Coupons were sterilized with 0.5% bleach solution and 70% ethanol, and aseptically submerged in individual 50 mL Falcon tubes containing 25 mL of LB broth spiked with E. coli at a target concentration of 103 CFU/mL. E. coli culture was prepared as described in the tap study. Falcon tubes were incubated for 21 days at 35 °C on a ThermoFisher MaxQ 2000 orbital shaker (Fisher Scientific, Hampton, NH, USA) at 70 rpm. Coupons were aseptically transferred to new 50 mL Falcon tubes with 25 mL of fresh culture every 48 h, a total of 11 times throughout the 21-day experiment. Each spiking day, E. coli concentrations in culture were confirmed as in the tap study.

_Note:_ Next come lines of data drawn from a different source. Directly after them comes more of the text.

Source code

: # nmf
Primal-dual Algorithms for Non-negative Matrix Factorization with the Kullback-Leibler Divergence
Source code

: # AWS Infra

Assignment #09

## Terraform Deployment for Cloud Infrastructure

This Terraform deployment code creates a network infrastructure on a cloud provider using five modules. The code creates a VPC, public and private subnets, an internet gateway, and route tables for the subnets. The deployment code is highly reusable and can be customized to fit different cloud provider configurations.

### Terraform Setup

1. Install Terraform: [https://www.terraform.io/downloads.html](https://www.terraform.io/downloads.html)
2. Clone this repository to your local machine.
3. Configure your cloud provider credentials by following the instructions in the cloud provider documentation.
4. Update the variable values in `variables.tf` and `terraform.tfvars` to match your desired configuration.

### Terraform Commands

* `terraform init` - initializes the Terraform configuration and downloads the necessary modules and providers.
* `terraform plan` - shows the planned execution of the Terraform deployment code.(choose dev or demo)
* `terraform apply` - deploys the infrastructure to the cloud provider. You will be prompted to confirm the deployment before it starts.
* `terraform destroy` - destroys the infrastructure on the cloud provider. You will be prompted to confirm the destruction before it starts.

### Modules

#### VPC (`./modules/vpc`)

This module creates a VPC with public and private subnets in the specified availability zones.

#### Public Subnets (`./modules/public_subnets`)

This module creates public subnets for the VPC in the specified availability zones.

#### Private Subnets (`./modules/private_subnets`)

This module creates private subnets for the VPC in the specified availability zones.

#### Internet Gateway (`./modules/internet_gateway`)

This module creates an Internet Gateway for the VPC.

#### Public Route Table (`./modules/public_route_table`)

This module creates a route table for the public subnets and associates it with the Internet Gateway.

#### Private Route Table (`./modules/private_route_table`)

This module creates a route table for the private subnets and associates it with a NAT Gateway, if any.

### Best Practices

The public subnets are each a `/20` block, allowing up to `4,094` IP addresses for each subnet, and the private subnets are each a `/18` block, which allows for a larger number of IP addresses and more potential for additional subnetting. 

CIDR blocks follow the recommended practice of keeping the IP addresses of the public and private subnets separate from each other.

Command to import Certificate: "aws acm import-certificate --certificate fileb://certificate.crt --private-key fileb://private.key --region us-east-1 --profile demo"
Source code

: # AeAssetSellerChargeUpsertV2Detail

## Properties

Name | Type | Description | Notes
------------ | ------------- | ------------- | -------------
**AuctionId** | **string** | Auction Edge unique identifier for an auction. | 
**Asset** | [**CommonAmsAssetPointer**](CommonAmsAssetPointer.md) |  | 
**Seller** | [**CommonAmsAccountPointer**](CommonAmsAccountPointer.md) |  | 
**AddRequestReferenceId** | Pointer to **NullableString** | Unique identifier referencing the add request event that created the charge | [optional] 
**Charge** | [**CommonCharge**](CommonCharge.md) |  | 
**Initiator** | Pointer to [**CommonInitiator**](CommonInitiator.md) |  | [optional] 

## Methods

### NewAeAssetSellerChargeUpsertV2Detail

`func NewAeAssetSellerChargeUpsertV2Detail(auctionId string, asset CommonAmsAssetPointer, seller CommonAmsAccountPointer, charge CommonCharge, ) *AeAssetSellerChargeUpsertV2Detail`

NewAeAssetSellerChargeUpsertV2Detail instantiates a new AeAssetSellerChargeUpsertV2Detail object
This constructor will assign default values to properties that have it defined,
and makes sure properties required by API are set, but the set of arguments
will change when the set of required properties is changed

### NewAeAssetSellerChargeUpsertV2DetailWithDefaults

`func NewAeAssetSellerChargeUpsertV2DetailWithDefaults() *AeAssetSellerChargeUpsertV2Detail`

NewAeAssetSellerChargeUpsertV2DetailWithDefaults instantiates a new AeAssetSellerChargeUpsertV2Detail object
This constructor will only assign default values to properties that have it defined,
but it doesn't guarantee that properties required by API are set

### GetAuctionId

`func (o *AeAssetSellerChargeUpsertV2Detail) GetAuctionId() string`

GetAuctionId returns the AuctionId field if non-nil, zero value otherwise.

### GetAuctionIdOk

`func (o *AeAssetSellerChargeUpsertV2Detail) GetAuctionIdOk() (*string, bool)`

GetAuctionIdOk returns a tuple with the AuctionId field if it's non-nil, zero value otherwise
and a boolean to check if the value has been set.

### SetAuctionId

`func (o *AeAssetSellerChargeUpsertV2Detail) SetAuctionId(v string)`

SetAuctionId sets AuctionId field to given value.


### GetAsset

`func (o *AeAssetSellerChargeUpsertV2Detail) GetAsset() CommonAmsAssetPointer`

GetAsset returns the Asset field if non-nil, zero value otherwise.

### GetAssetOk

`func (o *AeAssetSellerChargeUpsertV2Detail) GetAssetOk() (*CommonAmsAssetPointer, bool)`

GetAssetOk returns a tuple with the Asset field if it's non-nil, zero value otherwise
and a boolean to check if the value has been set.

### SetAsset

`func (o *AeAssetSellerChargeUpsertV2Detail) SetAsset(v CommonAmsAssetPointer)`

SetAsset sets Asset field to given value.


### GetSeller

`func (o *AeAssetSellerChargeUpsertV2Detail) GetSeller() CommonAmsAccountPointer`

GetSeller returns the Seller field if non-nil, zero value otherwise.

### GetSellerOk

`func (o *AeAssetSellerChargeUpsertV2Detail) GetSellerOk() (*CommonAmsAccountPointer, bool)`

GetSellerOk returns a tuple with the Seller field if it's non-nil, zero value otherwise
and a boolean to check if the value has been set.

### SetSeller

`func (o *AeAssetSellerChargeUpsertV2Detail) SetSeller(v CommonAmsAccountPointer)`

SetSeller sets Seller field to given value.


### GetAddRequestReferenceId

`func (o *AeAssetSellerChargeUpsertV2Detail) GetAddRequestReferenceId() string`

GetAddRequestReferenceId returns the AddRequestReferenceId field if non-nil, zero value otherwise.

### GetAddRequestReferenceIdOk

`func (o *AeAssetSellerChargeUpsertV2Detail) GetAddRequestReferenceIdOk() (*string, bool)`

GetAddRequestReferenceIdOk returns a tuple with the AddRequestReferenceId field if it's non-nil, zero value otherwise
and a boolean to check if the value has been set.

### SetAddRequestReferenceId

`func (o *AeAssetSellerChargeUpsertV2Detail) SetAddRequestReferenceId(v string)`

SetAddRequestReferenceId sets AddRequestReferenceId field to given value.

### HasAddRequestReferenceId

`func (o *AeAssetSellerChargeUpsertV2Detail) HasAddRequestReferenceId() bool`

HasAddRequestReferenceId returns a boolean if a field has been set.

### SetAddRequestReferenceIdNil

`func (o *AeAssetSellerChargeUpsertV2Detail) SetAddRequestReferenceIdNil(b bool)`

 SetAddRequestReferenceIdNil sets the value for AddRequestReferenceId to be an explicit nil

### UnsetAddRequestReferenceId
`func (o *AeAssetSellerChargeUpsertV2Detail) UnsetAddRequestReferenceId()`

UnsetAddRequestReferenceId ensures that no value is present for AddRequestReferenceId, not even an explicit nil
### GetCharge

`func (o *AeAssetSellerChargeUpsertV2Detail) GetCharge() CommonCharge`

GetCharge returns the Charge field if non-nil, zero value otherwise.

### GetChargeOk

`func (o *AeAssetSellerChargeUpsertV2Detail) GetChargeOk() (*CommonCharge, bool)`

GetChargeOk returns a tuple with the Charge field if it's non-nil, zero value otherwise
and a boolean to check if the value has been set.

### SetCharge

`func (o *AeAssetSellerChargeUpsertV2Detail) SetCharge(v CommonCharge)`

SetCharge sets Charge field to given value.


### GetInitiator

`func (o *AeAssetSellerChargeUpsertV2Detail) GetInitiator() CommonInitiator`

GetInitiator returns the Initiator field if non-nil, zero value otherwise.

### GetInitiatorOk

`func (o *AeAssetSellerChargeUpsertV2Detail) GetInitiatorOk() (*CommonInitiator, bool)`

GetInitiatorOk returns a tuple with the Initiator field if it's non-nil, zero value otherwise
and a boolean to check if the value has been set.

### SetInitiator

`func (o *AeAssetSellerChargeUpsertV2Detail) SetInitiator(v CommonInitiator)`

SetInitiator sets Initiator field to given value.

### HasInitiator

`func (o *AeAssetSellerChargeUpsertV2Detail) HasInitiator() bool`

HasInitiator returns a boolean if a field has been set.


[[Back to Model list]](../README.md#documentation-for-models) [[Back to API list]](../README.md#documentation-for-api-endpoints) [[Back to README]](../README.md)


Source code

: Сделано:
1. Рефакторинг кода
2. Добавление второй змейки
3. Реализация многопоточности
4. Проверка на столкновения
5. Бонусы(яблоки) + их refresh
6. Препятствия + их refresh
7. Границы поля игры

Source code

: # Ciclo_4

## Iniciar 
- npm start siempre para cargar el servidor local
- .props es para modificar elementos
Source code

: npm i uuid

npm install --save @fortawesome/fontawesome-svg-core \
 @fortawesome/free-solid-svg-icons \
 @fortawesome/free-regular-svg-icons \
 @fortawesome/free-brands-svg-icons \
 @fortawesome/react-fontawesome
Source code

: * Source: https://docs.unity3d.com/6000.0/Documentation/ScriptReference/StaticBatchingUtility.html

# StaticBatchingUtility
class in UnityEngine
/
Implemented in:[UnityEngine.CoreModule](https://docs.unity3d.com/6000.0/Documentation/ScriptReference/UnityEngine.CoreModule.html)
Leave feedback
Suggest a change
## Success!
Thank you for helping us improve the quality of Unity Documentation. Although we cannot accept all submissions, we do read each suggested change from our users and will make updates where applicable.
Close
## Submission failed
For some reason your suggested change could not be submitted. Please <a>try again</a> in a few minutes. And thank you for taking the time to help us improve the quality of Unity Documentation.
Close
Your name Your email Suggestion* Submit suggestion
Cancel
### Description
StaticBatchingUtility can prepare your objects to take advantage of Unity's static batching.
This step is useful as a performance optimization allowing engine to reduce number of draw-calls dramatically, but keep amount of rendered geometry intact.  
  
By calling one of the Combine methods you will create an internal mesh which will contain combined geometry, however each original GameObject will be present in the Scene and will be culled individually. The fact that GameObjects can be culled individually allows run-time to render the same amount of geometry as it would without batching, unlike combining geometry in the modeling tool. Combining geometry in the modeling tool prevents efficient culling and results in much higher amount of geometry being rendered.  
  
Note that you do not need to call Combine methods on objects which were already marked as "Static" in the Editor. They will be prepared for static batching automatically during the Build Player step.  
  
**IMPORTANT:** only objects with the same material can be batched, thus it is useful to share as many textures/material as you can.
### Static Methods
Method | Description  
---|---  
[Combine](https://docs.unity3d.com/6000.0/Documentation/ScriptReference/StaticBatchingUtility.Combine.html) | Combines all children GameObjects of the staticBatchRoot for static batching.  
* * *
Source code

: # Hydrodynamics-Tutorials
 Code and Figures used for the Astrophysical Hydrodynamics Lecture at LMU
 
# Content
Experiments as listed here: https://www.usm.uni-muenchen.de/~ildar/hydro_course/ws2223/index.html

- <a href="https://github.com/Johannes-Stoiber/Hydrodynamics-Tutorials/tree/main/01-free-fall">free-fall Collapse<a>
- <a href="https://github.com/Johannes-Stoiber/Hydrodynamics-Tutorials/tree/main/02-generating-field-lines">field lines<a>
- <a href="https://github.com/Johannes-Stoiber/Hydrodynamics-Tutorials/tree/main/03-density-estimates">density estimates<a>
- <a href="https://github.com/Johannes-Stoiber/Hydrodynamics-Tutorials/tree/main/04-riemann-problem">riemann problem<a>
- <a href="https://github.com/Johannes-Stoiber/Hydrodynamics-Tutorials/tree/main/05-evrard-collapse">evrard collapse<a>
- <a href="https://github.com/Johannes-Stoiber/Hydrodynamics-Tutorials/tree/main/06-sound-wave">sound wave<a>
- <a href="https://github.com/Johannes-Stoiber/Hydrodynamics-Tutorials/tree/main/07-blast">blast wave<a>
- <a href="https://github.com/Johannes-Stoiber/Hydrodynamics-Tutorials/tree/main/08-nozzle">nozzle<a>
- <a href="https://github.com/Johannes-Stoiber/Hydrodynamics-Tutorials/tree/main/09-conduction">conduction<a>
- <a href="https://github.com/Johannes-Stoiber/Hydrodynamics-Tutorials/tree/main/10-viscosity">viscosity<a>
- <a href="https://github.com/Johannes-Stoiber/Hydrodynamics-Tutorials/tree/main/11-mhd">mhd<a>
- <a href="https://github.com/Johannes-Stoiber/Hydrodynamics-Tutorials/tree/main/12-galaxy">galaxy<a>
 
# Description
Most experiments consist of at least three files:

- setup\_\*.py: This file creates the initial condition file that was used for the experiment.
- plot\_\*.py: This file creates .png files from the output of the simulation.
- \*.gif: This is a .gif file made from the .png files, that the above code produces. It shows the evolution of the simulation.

At the end of the 21-day growth period, the exterior surface of each coupon was sterilized with ethanol, rinsed by gently pipetting 2 mL of PBS across the interior surface to remove planktonic cells settled on the surface, and air dried in a sterile field. This ensured live E. coli in biofilm remained only on the interior PPE surface. Coupons were cleaned by applying three cleaning agents (0.53% bleach solution, 6% acetic acid vinegar, and boiled tap water) using three cleaning methods (soaking for five minutes, wiping with a sterile Whirl-Pak® hydrated PolySponge™ representative of a cleaning sponge (Nasco, Fort Atkinson, WI, USA), and wiping with a cloth (100″cm2, 60% cotton, 40% polyester). These methods were selected based on experience and results from the tap cleaning study. Before cleaning, cloth pieces were sterilized by soaking in bleach for 15 min, soaking in ethanol for 15 min, and drying in a biosafety cabinet for 18 h. A new, sterile sponge or cloth was used to clean each coupon. To apply the soaking cleaning method, a coupon was placed in a sterile 50 mL Falcon tube with 25 mL of cleaning agent, allowed to soak for 5 min, and removed from the Falcon tube. To apply the wiping cleaning methods, a coupon was placed interior facing upwards on a sterile surface, the sponge or cloth was soaked in the cleaning agent, and the coupon was wiped five times back and forth in each of four directions (xx, yy, xy, and yx). Please note, the same person wiped all coupons to maintain wiping consistency. Three replicate coupons were cleaned per agent/method combination, and three control coupons were left uncleaned (30 coupons total; three agents by three methods in triplicate, plus three controls).

After cleaning, two coupons from each triplicate were aseptically transferred into Falcon tubes containing 20 mL of PBS and if necessary a dissolved neutralizing agent (sodium thiosulfate for bleach, sodium bicarbonate for vinegar). Falcon tubes were vortexed on a Fisherbrand™ Analog Vortex Mixer for 30 s at 1200 rpm (Fisher Scientific, Hampton, NH, USA), then sonicated in a Fisherbrand™ FS20 Sonicator for 5 min at 40 Khz (Fisher Scientific, Hampton, NH, USA) in water at 20 °C. Falcon tubes samples were prepared as described in the above tap study to enumerate E. coli removed from surfaces via sonication. Additionally, one coupon from each triplicate was stained and imaged, as described above, with the exception the z-step size was maintained at 0.5 µm. Data were entered into Microsoft Excel and analyzed in Excel and R (RStudio, the R Foundation for Statistical Computing, Vienna, Austria).